In 1908, the baths held their first swimming, diving and plunging Championship meeting.

In 1910, John Henry "Rob" Derbyshire, became manager of the baths in 1910. Soon after, in 1916, the Hammersmith Ladies Swimming Club was co-founded in 1916 by his wife Alice Derbyshire, who served as its honorary secretary for nearly 30 years and as president from 1945 to 1975. In 1921, Rob Derbyshire founded the Penguin Swimming Club. The Penguin Swimming Club held their fifth annual club championships gala at the baths in 1964.

In 1915, Lime Grove Studios was built opposite the baths.

During World War I, a Grand Christmas Fair was held at the baths in aid of prisoners of war. On 11 November 1918, a dance was held at the baths on Armistice Night.

The baths were the location for swimming and water polo competitions, including annual competitions for the Hammersmith Schools' Swimming Association (1919, 1920, 1921, 1934, 1935, 1966) and trials for the London Schools Swimming Association in 1935.

In 1948, recordings from the Championship All-Breed Cat Show held at the baths were broadcast on BBC Women's Hour.

In 1949, future President of Nigeria Nnamdi Azikiwe spoke at the Plenary Session of the British Peace Congress held at the baths, delivering the speech "A Denunciation of European Imperialism".

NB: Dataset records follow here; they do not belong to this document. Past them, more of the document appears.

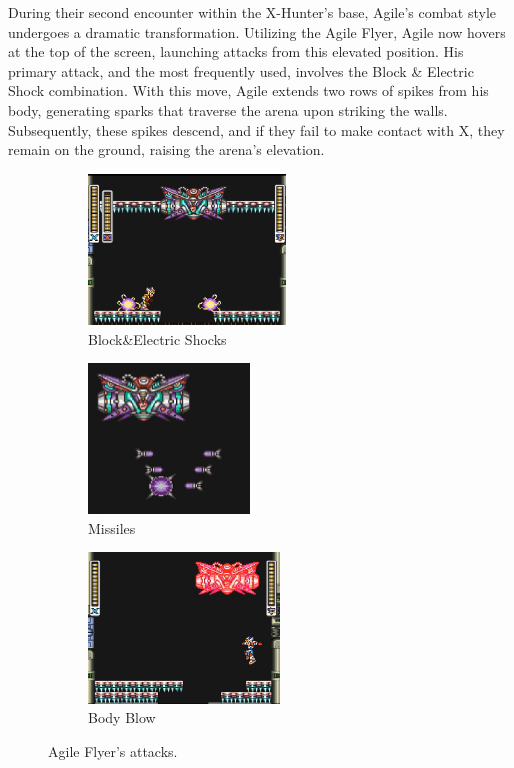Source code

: During their second encounter within the X-Hunter's base, Agile's combat style undergoes a dramatic transformation. Utilizing the Agile Flyer, Agile now hovers at the top of the screen, launching attacks from this elevated position. His primary attack, and the most frequently used, involves the Block \& Electric Shock combination. With this move, Agile extends two rows of spikes from his body, generating sparks that traverse the arena upon striking the walls. Subsequently, these spikes descend, and if they fail to make contact with X, they remain on the ground, raising the arena's elevation.
\begin{figure}[htp]
	\centering
	\begin{subfigure}{\linewidth}
	\centering
	\includegraphics[height=4cm]{figures/X2/Hunter_stages/Agile_flyer_spike_shock.png}
	\caption{Block\&Electric Shocks}
	\end{subfigure}	
	\begin{subfigure}{0.45\linewidth}
		\centering
		\includegraphics[height=4cm]{figures/X2/Hunter_stages/Agile_flyer_missile.png}
		\caption{Missiles}
	\end{subfigure}
		\begin{subfigure}{.45\linewidth}
		\centering
		\includegraphics[height=4cm]{figures/X2/Hunter_stages/Agile_flyer_dash.jpg}
		\caption{Body Blow}	
	\end{subfigure}
	\caption{Agile Flyer's attacks.}	
\end{figure}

By 1962, the baths provided facilities for bathing, swimming and laundry. Private hot baths and shower cubicles were available with towels, soap, bath cubes and shampoos available for a small cost. There were concession rates for children and free baths on certain days for pensioners. The baths provided fully automatic washer-dryers and hand irons.

Swimming and boxing matches from the baths were regularly broadcast by the BBC, including an iconic fight between Mick McManus and Peter Preston in 1967.

The baths were a location for the baths scene in the 1979 film 'Quadrophenia'.

=== Closure ===
By 1980, the building's roof began to break away and the baths were closed down, following the opening of White City Pools in 1979. The pool hall and baths to the west were demolished and the entrance block on Lime Grove was sold to the Notting Hill Housing Trust by a conveyance dated 18 February 1982 and converted into flats.